Work instruction: Only the lines from the top of the records below through the line containing "- The latest" should be printed, exactly and without pictures.

===== Source material

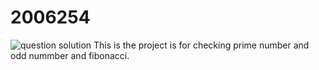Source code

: # 2006254
![question solution](https://github.com/abhiishek031/2006254/assets/110687729/15293176-816b-48f0-81f8-92313f643794)
This is the project is for checking prime number and odd nummber and fibonacci.
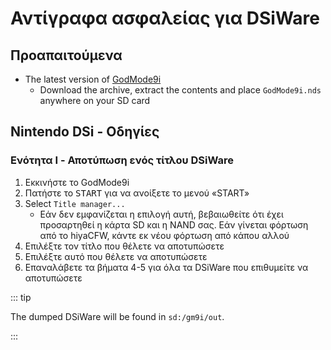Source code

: # Αντίγραφα ασφαλείας για DSiWare

## Προαπαιτούμενα

- The latest version of [GodMode9i](https://github.com/RocketRobz/godmode9i/releases)
  - Download the archive, extract the contents and place `GodMode9i.nds` anywhere on your SD card

## Nintendo DSi - Οδηγίες

### Ενότητα I - Αποτύπωση ενός τίτλου DSiWare

1. Εκκινήστε το GodMode9i
2. Πατήστε το <kbd>START</kbd> για να ανοίξετε το μενού «START»
3. Select `Title manager...`
   - Εάν δεν εμφανίζεται η επιλογή αυτή, βεβαιωθείτε ότι έχει προσαρτηθεί η κάρτα SD και η NAND σας. Εάν γίνεται φόρτωση από το hiyaCFW, κάντε εκ νέου φόρτωση από κάπου αλλού
4. Επιλέξτε τον τίτλο που θέλετε να αποτυπώσετε
5. Επιλέξτε αυτό που θέλετε να αποτυπώσετε
6. Επαναλάβετε τα βήματα 4-5 για όλα τα DSiWare που επιθυμείτε να αποτυπώσετε

::: tip

The dumped DSiWare will be found in `sd:/gm9i/out`.

:::
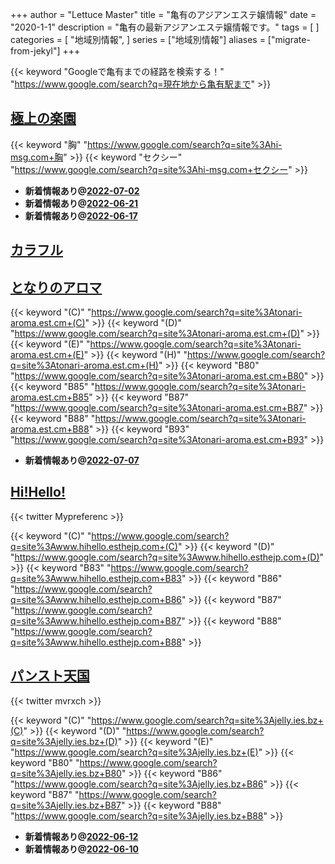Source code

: +++
author = "Lettuce Master"
title = "亀有のアジアンエステ嬢情報"
date = "2020-1-1"
description = "亀有の最新アジアンエステ嬢情報です。"
tags = [
]
categories = [
    "地域別情報",
]
series = ["地域別情報"]
aliases = ["migrate-from-jekyl"]
+++

{{< keyword "Googleで亀有までの経路を検索する！" "https://www.google.com/search?q=現在地から亀有駅まで" >}}

## [極上の楽園](http://hi-msg.com/gokulove/)
{{< keyword "胸" "https://www.google.com/search?q=site%3Ahi-msg.com+胸" >}} {{< keyword "セクシー" "https://www.google.com/search?q=site%3Ahi-msg.com+セクシー" >}} 

- **新着情報あり@[2022-07-02](/post/2022-07-02)**
- **新着情報あり@[2022-06-21](/post/2022-06-21)**
- **新着情報あり@[2022-06-17](/post/2022-06-17)**
## [カラフル](http://romantic-est.xyz/)


## [となりのアロマ](https://tonari-aroma.est.cm/)
{{< keyword "(C)" "https://www.google.com/search?q=site%3Atonari-aroma.est.cm+(C)" >}} {{< keyword "(D)" "https://www.google.com/search?q=site%3Atonari-aroma.est.cm+(D)" >}} {{< keyword "(E)" "https://www.google.com/search?q=site%3Atonari-aroma.est.cm+(E)" >}} {{< keyword "(H)" "https://www.google.com/search?q=site%3Atonari-aroma.est.cm+(H)" >}} {{< keyword "B80" "https://www.google.com/search?q=site%3Atonari-aroma.est.cm+B80" >}} {{< keyword "B85" "https://www.google.com/search?q=site%3Atonari-aroma.est.cm+B85" >}} {{< keyword "B87" "https://www.google.com/search?q=site%3Atonari-aroma.est.cm+B87" >}} {{< keyword "B88" "https://www.google.com/search?q=site%3Atonari-aroma.est.cm+B88" >}} {{< keyword "B93" "https://www.google.com/search?q=site%3Atonari-aroma.est.cm+B93" >}} 

- **新着情報あり@[2022-07-07](/post/2022-07-07)**
## [Hi!Hello!](http://www.hihello.esthejp.com/)


{{< twitter Mypreferenc >}}

{{< keyword "(C)" "https://www.google.com/search?q=site%3Awww.hihello.esthejp.com+(C)" >}} {{< keyword "(D)" "https://www.google.com/search?q=site%3Awww.hihello.esthejp.com+(D)" >}} {{< keyword "B83" "https://www.google.com/search?q=site%3Awww.hihello.esthejp.com+B83" >}} {{< keyword "B86" "https://www.google.com/search?q=site%3Awww.hihello.esthejp.com+B86" >}} {{< keyword "B87" "https://www.google.com/search?q=site%3Awww.hihello.esthejp.com+B87" >}} {{< keyword "B88" "https://www.google.com/search?q=site%3Awww.hihello.esthejp.com+B88" >}} 

## [パンスト天国](https://jelly.ies.bz/)


{{< twitter mvrxch >}}

{{< keyword "(C)" "https://www.google.com/search?q=site%3Ajelly.ies.bz+(C)" >}} {{< keyword "(D)" "https://www.google.com/search?q=site%3Ajelly.ies.bz+(D)" >}} {{< keyword "(E)" "https://www.google.com/search?q=site%3Ajelly.ies.bz+(E)" >}} {{< keyword "B80" "https://www.google.com/search?q=site%3Ajelly.ies.bz+B80" >}} {{< keyword "B86" "https://www.google.com/search?q=site%3Ajelly.ies.bz+B86" >}} {{< keyword "B87" "https://www.google.com/search?q=site%3Ajelly.ies.bz+B87" >}} {{< keyword "B88" "https://www.google.com/search?q=site%3Ajelly.ies.bz+B88" >}} 

- **新着情報あり@[2022-06-12](/post/2022-06-12)**
- **新着情報あり@[2022-06-10](/post/2022-06-10)**
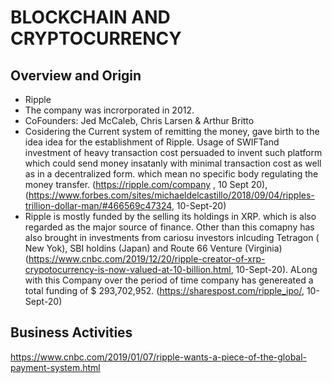 # BLOCKCHAIN AND CRYPTOCURRENCY

## Overview and Origin

* Ripple
* The company was incrorporated in 2012.
* CoFounders: Jed McCaleb, Chris Larsen & Arthur Britto
* Cosidering the Current system of remitting the money, gave birth to the idea idea for the establishment of Ripple. Usage of SWIFTand investment of heavy transaction cost persuaded to invent such platform which could send money insatanly with minimal transaction cost as well as in a decentralized form. which mean no specific body regulating the money transfer. (https://ripple.com/company , 10 Sept 20), (https://www.forbes.com/sites/michaeldelcastillo/2018/09/04/ripples-trillion-dollar-man/#466569c47324, 10-Sept-20)
* Ripple is mostly funded by the selling its holdings in XRP. which is also regarded as the major source of finance. Other than this comapny has also brought in investments from cariosu investors inlcuding Tetragon ( New Yok), SBI holdins (Japan) and Route 66 Venture (Virginia) (https://www.cnbc.com/2019/12/20/ripple-creator-of-xrp-crypotocurrency-is-now-valued-at-10-billion.html, 10-Sept-20). ALong with this Company over the period of time company has genereated a total funding of $ 293,702,952. (https://sharespost.com/ripple_ipo/, 10-Sept-20)

## Business Activities
https://www.cnbc.com/2019/01/07/ripple-wants-a-piece-of-the-global-payment-system.html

==========

Exercise answer:
Source code

: # 2006254
![question solution](https://github.com/abhiishek031/2006254/assets/110687729/15293176-816b-48f0-81f8-92313f643794)
This is the project is for checking prime number and odd nummber and fibonacci.
Source code

: # Αντίγραφα ασφαλείας για DSiWare

## Προαπαιτούμενα

- The latest version of [GodMode9i](https://github.com/RocketRobz/godmode9i/releases)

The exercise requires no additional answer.